Validation of genotypes by PCRRFLP were confirmed by DNA sequencing (Applied Biosystems® 3130 Genetic Analyser by Life Technologies; USA) done on samples selected randomly (Figure-2).



Statistical analysis was done using SPSS 18. Distribution of data was estimated by applying Kolmogorov-Smirnov test. Continuous variables with Gaussian distribution of both study and control groups were compared using Independent student\\\'s t-test which included age, BMI, lipid profile and fasting blood glucose (FBG).Variables with non-Gaussian distribution included duration of disease, HOMA-IR and serum resistin levels which were determined using Mann-Whitney test and their median and inter-quartile range (IQR) were calculated. Genotypes and allele frequencies were estimated and odd ratios (OR) were calculated and compared by regression analysis for
risk estimate between study and control groups. Difference between RETN gene polymorphism with serum resistin level, BMI, lipid profile, FBG, serum insulin levels and IR were assessed by analysis of variance (ANOVA) and Posthoc Tukey\\\'s test. Bivariate and stepwise multivariable logistic regression analysis was performed to estimate the correlations between various variables. Logistic regression analysis was applied to determine the odds ratio (OR) between independent variables including age, BMI, duration of the disease, dyslipidaemia, FBG, serum insulin, HOMA-IR and serum resistin levels, and the presence of risk allele as dependent variable. The distribution of genotypic frequencies of RETN C- 420G within the Hardy-Weinberg equilibrium was determined using Fischer exact test. The results were graphically illustrated by drawing triangular ternary plot through De-Finetti diagram.¹⁹ Values were considered statistically significant when p<0.05.

Results

Of the 789 subjects, 539(68%) were diabetics and 250(32%) were controls. Demographic features and baseline biochemical parameters were recorded for all subjects (Table-1).
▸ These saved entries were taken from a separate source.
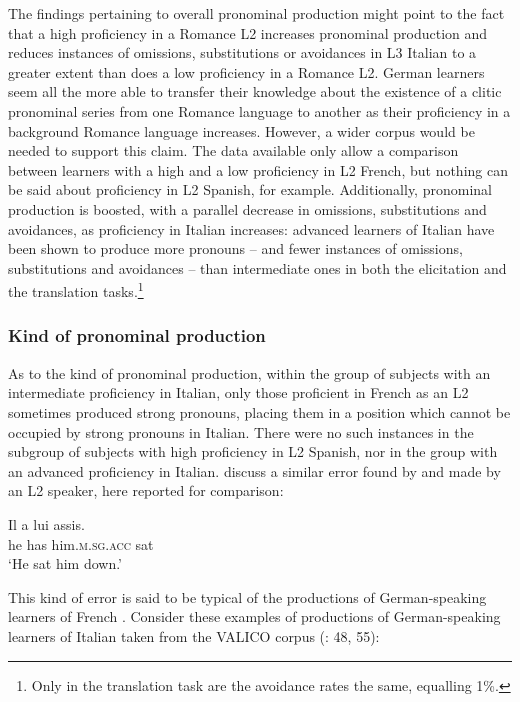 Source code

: \documentclass[output=paper,modfonts,nonflat,newtxmath]{langsci/langscibook}
\begin{document}
The findings pertaining to overall pronominal production might point to the fact that a high proficiency in a Romance L2 increases pronominal production and reduces instances of omissions, substitutions or avoidances in L3 Italian to a greater extent than does a low proficiency in a Romance L2. German learners seem all the more able to transfer their knowledge about the existence of a clitic pronominal series from one Romance language to another as their proficiency in a background Romance language increases. However, a wider corpus would be needed to support this claim. The data available only allow a comparison between learners with a high and a low proficiency in L2 French, but nothing can be said about proficiency in L2 Spanish, for example. Additionally, pronominal production is boosted, with a parallel decrease in omissions, substitutions and avoidances, as proficiency in Italian increases: advanced learners of Italian have been shown to produce more pronouns – and fewer instances of omissions, substitutions and avoidances – than intermediate ones in both the elicitation and the translation tasks.\footnote{ \textrm{Only in the translation task are the avoidance rates the same, equalling 1\%.}}

\subsubsection{Kind {of} {pronominal} production} %

As to the kind of pronominal production, within the group of subjects with an intermediate proficiency in Italian, only those proficient in French as an L2 sometimes produced strong pronouns, placing them in a position which cannot be occupied by strong pronouns in Italian. There were no such instances in the subgroup of subjects with high proficiency in L2 Spanish, nor in the group with an advanced proficiency in Italian. \citet{HamannBelletti2006} discuss a similar error found by \citet[355]{GranfeldtSchlyter2004} and made by an L2 speaker, here reported for comparison:

\ea \label{ex:sciutti:37}
    \gll    Il a lui assis.\\
            he has him.\textsc{m.sg.acc} sat\\
    \glt  ‘He sat him down.’
\z{}

This kind of error is said to be typical of the productions of German-speaking learners of French \citep{Herschensohn2004}. Consider these examples of productions of German-speaking learners of Italian taken from the VALICO corpus (\citealt{Corino2012}: 48, 55):
\end{document}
BMI was significantly raised in patients compared to controls (p=0.0001). In lipid profile, only serum TC was significantly higher in patients compared to controls (p=0.0001). FBG, serum insulin and IR were significantly higher in patients compared to controls (p=0.0001 each). Serum resistin levels were also significantly higher in the patients compared to controls (p=0.001). In multivariate regression analysis, serum resistin was a predictor of IR along with raised serum insulin in obese but not in lean T2DM patients (p=0.0001). There was no significant difference in serum resistin levels in patients for the three genotypic profiles (p=0.74]. Non-significant difference was found for HOMA-IR (p=0.58), BMI (p=0.43) serum insulin (p=0.61) and dyslipidaemia (p=0.42). On sub-grouping the two groups based on genotypic profiling, CC, GC and GG genotypes did not differ from each other in relation to serum resistin levels, IR, BMI, serum insulin levels and lipid profile (p>0.05 each). The allele frequency of RETN C-420G SNP for patients was GG15 (2.8 %), GC 322 (59.75 %) and CC 202 (37.5 %) compared to 4 (1.6 %), 32 (52.8 %) and 114 (45.6 %) in controls. Regression analysis showed RETN C-420GSNP was significantly associated with T2DM (OR = 1.41; 95% confidence interval [CI]= 1.03-1.89, p< 0.02) by. No association was found between any of the demographic and biochemical parameters with presence of risk allele (Table-2).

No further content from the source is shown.